Ieri è partito l’aumento di capitale della Frendy Energy SPA. L’azienda fiorentina progetta, sviluppa, realizza e gestisce centrali idroelettriche di piccole dimensioni. La catena del valore vede coinvolti in qualità di fornitori/azionisti/clienti alcune tra le maggiori aziende Italiane del settore, secondo un approccio industriale/finanziario fortemente innovativo.
Frendy Energy è stato uno dei primi operatori del mercato italiano ad adottare soluzioni tecniche all’avanguardia e l’unico ad aver implementato una strategia innovativa nell’approccio al settore.
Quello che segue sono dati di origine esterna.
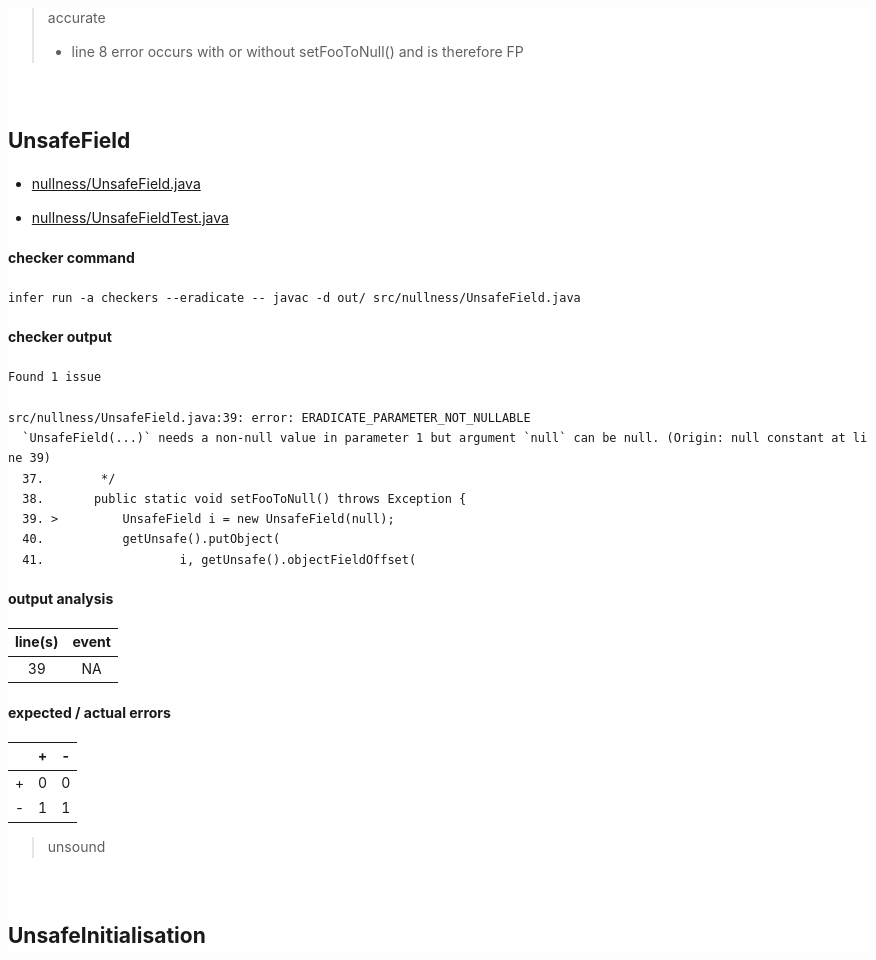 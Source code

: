 > accurate
>
> * line 8 error occurs with or without setFooToNull() and is therefore FP

<br>

## UnsafeField

* [nullness/UnsafeField.java](https://github.com/michaelemery/staticanalysis/blob/master/src/nullness/DynamicProxy.java)

* [nullness/UnsafeFieldTest.java](https://github.com/michaelemery/staticanalysis/blob/master/test/nullness/UnsafeFieldTest.java)

#### checker command

```shell script
infer run -a checkers --eradicate -- javac -d out/ src/nullness/UnsafeField.java
```

#### checker output

```
Found 1 issue

src/nullness/UnsafeField.java:39: error: ERADICATE_PARAMETER_NOT_NULLABLE
  `UnsafeField(...)` needs a non-null value in parameter 1 but argument `null` can be null. (Origin: null constant at line 39)
  37.        */
  38.       public static void setFooToNull() throws Exception {
  39. >         UnsafeField i = new UnsafeField(null);
  40.           getUnsafe().putObject(
  41.                   i, getUnsafe().objectFieldOffset(
```

#### output analysis

| line(s) | event |
| :---: | :---: |
| 39 | NA |

#### expected / actual errors

|  | + | - |
| :---: | :---: | :---: |
| + | 0 | 0 |
| - | 1 | 1 |

> unsound

<br>

## UnsafeInitialisation
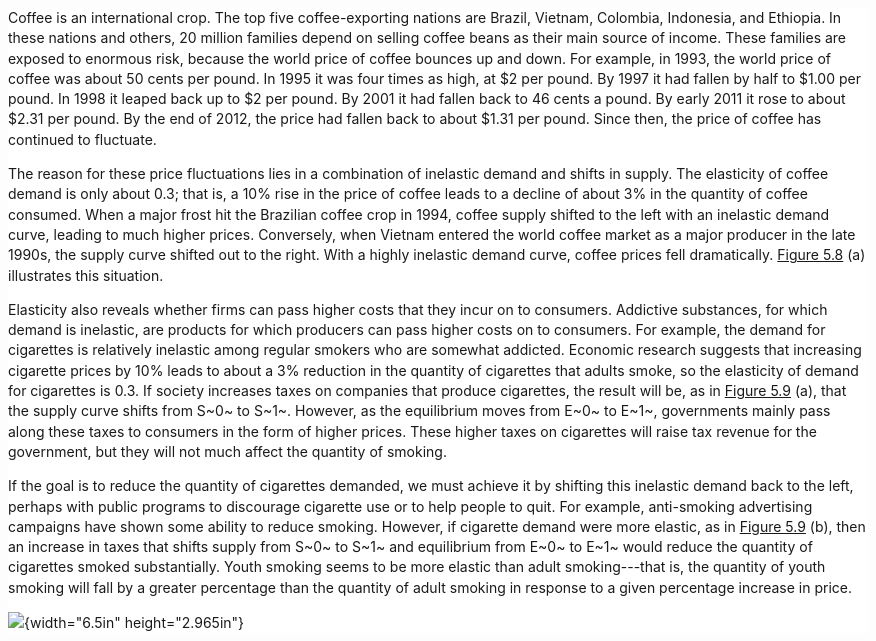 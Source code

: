 Coffee is an international crop. The top five coffee-exporting nations
are Brazil, Vietnam, Colombia, Indonesia, and Ethiopia. In these nations
and others, 20 million families depend on selling coffee beans as their
main source of income. These families are exposed to enormous risk,
because the world price of coffee bounces up and down. For example, in
1993, the world price of coffee was about 50 cents per pound. In 1995 it
was four times as high, at \$2 per pound. By 1997 it had fallen by half
to \$1.00 per pound. In 1998 it leaped back up to \$2 per pound. By 2001
it had fallen back to 46 cents a pound. By early 2011 it rose to about
\$2.31 per pound. By the end of 2012, the price had fallen back to about
\$1.31 per pound. Since then, the price of coffee has continued to
fluctuate.

The reason for these price fluctuations lies in a combination of
inelastic demand and shifts in supply. The elasticity of coffee demand
is only about 0.3; that is, a 10% rise in the price of coffee leads to a
decline of about 3% in the quantity of coffee consumed. When a major
frost hit the Brazilian coffee crop in 1994, coffee supply shifted to
the left with an inelastic demand curve, leading to much higher prices.
Conversely, when Vietnam entered the world coffee market as a major
producer in the late 1990s, the supply curve shifted out to the right.
With a highly inelastic demand curve, coffee prices fell dramatically.
[Figure 5.8](#CNX_Econ_C05_019) (a) illustrates this situation.

Elasticity also reveals whether firms can pass higher costs that they
incur on to consumers. Addictive substances, for which demand is
inelastic, are products for which producers can pass higher costs on to
consumers. For example, the demand for cigarettes is relatively
inelastic among regular smokers who are somewhat addicted. Economic
research suggests that increasing cigarette prices by 10% leads to about
a 3% reduction in the quantity of cigarettes that adults smoke, so the
elasticity of demand for cigarettes is 0.3. If society increases taxes
on companies that produce cigarettes, the result will be, as in [Figure
5.9](#CNX_Econ_C05_020) (a), that the supply curve shifts from S~0~ to
S~1~. However, as the equilibrium moves from E~0~ to E~1~, governments
mainly pass along these taxes to consumers in the form of higher prices.
These higher taxes on cigarettes will raise tax revenue for the
government, but they will not much affect the quantity of smoking.

If the goal is to reduce the quantity of cigarettes demanded, we must
achieve it by shifting this inelastic demand back to the left, perhaps
with public programs to discourage cigarette use or to help people to
quit. For example, anti-smoking advertising campaigns have shown some
ability to reduce smoking. However, if cigarette demand were more
elastic, as in [Figure 5.9](#CNX_Econ_C05_020) (b), then an increase in
taxes that shifts supply from S~0~ to S~1~ and equilibrium from E~0~ to
E~1~ would reduce the quantity of cigarettes smoked substantially. Youth
smoking seems to be more elastic than adult smoking---that is, the
quantity of youth smoking will fall by a greater percentage than the
quantity of adult smoking in response to a given percentage increase in
price.

![](media/rId31.jpeg){width="6.5in" height="2.965in"}
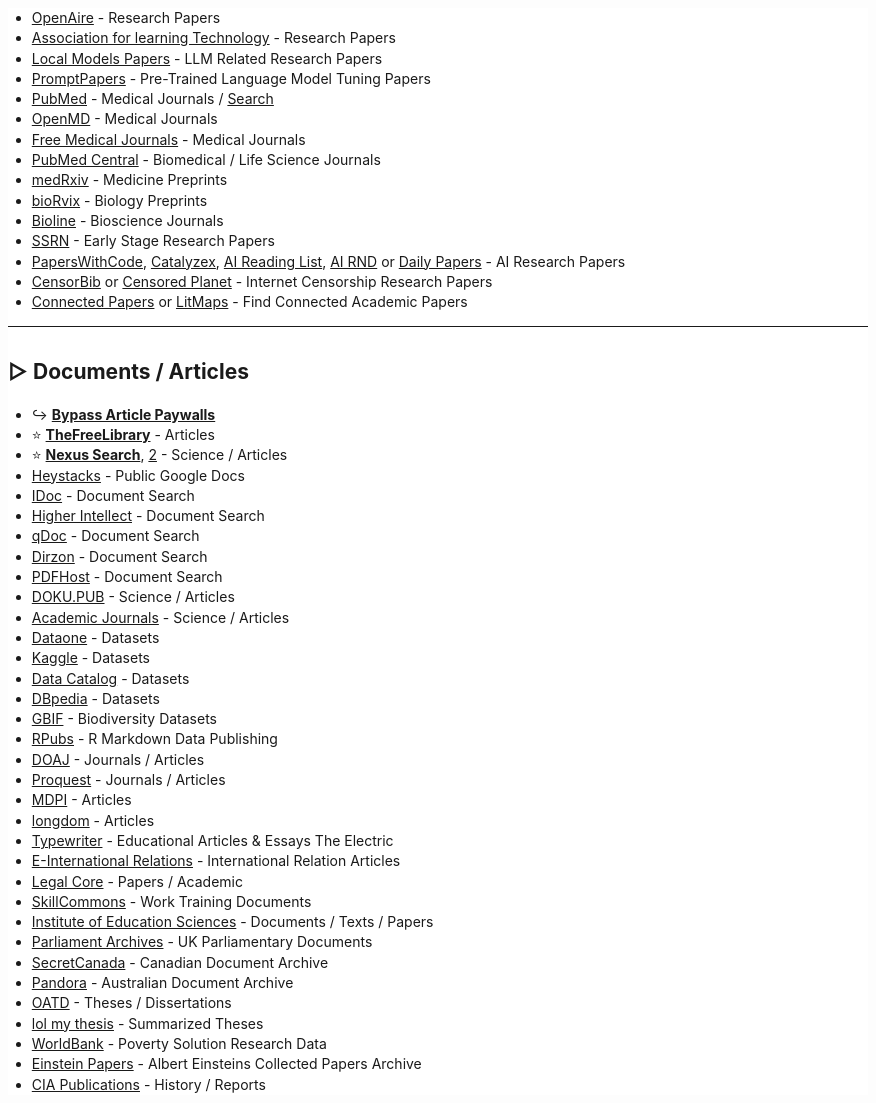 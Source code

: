 * [OpenAire](https://explore.openaire.eu/) - Research Papers
* [Association for learning Technology](https://repository.alt.ac.uk/view/subjects/) - Research Papers
* [Local Models Papers](https://rentry.org/LocalModelsPapers) - LLM Related Research Papers
* [PromptPapers](https://github.com/thunlp/PromptPapers) - Pre-Trained Language Model Tuning Papers
* [PubMed](https://pubmed.ncbi.nlm.nih.gov/) - Medical Journals / [Search](https://www.pubmedisearch.com/)
* [OpenMD](https://openmd.com/) - Medical Journals
* [Free Medical Journals](http://www.freemedicaljournals.com/) - Medical Journals
* [⁠PubMed Central](https://pmc.ncbi.nlm.nih.gov/) - Biomedical / Life Science Journals
* [medRxiv](https://www.medrxiv.org/) - Medicine Preprints
* [bioRvix](https://www.biorxiv.org/) - Biology Preprints
* [Bioline](https://www.bioline.org.br/) - Bioscience Journals
* [SSRN](https://www.ssrn.com/) - Early Stage Research Papers
* [PapersWithCode](https://huggingface.co/papers), [Catalyzex](https://www.catalyzex.com/), [AI Reading List](https://docs.google.com/document/d/1bEQM1W-1fzSVWNbS4ne5PopB2b7j8zD4Jc3nm4rbK-U/), [AI RND](https://www.ai-rnd.com/) or [Daily Papers](https://huggingface.co/papers) - AI Research Papers
* [CensorBib](https://censorbib.nymity.ch/) or [Censored Planet](https://censoredplanet.org/) - Internet Censorship Research Papers
* [Connected Papers](https://www.connectedpapers.com/) or [LitMaps](https://app.litmaps.com/) - Find Connected Academic Papers

***

## ▷ Documents / Articles

* ↪️ **[Bypass Article Paywalls](https://www.reddit.com/r/FREEMEDIAHECKYEAH/wiki/internet-tools#wiki_.25B7_paywall_bypass)**
* ⭐ **[TheFreeLibrary](https://www.thefreelibrary.com/)** - Articles
* ⭐ **[Nexus Search](https://t.me/nexus_search/214)**, [2](https://t.me/libgen_scihub_science_nexus_bot) - Science / Articles
* [Heystacks](https://heystacks.com/) - Public Google Docs
* [IDoc](https://idoc.pub/) - Document Search
* [Higher Intellect](https://preterhuman.net/) - Document Search
* [qDoc](https://idoc.tips/) - Document Search
* [Dirzon](https://www.dirzon.com/Doc/SearchAsync) - Document Search
* [PDFHost](https://pdfhost.io/) - Document Search
* [DOKU.PUB](https://doku.pub/) - Science / Articles
* [Academic Journals](https://academicjournals.org/) - Science / Articles
* [Dataone](https://www.dataone.org/) - Datasets
* [Kaggle](https://www.kaggle.com/datasets) - Datasets
* [Data Catalog](https://datacatalog.worldbank.org/) - Datasets
* [DBpedia](https://www.dbpedia.org/) - Datasets
* [GBIF](https://www.gbif.org/) - Biodiversity Datasets
* [RPubs](https://rpubs.com/) - R Markdown Data Publishing
* [DOAJ](https://doaj.org/) - Journals / Articles
* [Proquest](https://www.proquest.com/) - Journals / Articles
* [MDPI](https://www.mdpi.com/) - Articles
* [longdom](https://www.longdom.org/) - Articles
* [Typewriter](https://tetw.org/) - Educational Articles & Essays The Electric
* [E-International Relations](https://www.e-ir.info/) - International Relation Articles
* [Legal Core](https://core.ac.uk/) - Papers / Academic
* [SkillCommons](https://www.skillscommons.org/) - Work Training Documents
* [Institute of Education Sciences](https://eric.ed.gov/) - Documents / Texts / Papers
* [Parliament Archives](https://archives.parliament.uk/) - UK Parliamentary Documents
* [SecretCanada](https://www.secretcanada.com/) - Canadian Document Archive
* [Pandora](https://pandora.nla.gov.au/) - Australian Document Archive
* [OATD](https://oatd.org/) - Theses / Dissertations
* [lol my thesis](https://lolmythesis.com/) - Summarized Theses
* [WorldBank](https://www.worldbank.org/en/home) - Poverty Solution Research Data
* [Einstein Papers](https://einsteinpapers.press.princeton.edu/) - Albert Einsteins Collected Papers Archive
* [CIA Publications](https://www.cia.gov/resources/publications/) - History / Reports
Fin dalla nascita, nel 2006, hanno voluto investire nel settore idroelettrico con uno studio volto a realizzare piccoli impianti in situazioni estreme, ovvero in quelle situazioni che i grandi del settore non avrebbero mai affrontato, poiché troppo impegnative rispetto ai vantaggi economici che ne derivavano.
Nell’autunno 2013 ha emesso un’obbligazione convertibile, vale a dire un’obbligazione che dà la possibilità a date prestabilite di sottoscrivere azioni della società a prezzi competitivi rispetto al prezzo di borsa corrente (oggi 1,5 € circa).
Ipotizzando di possedere 5.000 € di tale obbligazione, oggi ci si troverebbe in portafoglio 5.000 € dell’obbligazione scadenza 31.12.18 e in più anche 3.576 diritti che valgono circa 145 €.
Esercitando il diritto all’aumento di capitale, si potrebbero sottoscrivere (3.576 / 10) 357 azioni al prezzo di 1 €, con un esborso quindi di 357 €.
Supponendo che il prezzo post aumento di capitale non vari (cosa assolutamente non scontata), si potrebbero rivendere le 357 azioni a 1,5 €, con un incasso di 535 € ed un guadagno quindi di circa (535 – 357) 170 € al netto delle spese.
In alternativa si potrebbero vendere entro il 16 luglio i 3.576 diritti, incassando subito il relativo controvalore (ad oggi 145 €).
Il titolo azionario è passato dai 70 centesimi della quotazione iniziale, al 1,8/1,9 € dalla primavera 2013, per tornare al prezzo odierno di 1,5 €. Pertanto l’adesione all’aumento non comporta un guadagno certo superiore alla vendita immediata dei diritti (anche in considerazione della diluizione inevitabile del patrimonio a seguito delle adesioni che vi saranno, poche o tante che esse siano).
Detto ciò, per chi non vuole rischiare il consiglio è senz’altro quello di vendere i diritti e non aderire all’aumento di capitale, mentre per chi vuole rischiare qualche centinaio di €, ed in presenza di un bassa esposizione al mercato azionario, si può provare ad aderire, sperando in una ripresa, o quanto meno in una tenuta, del prezzo dell’azione.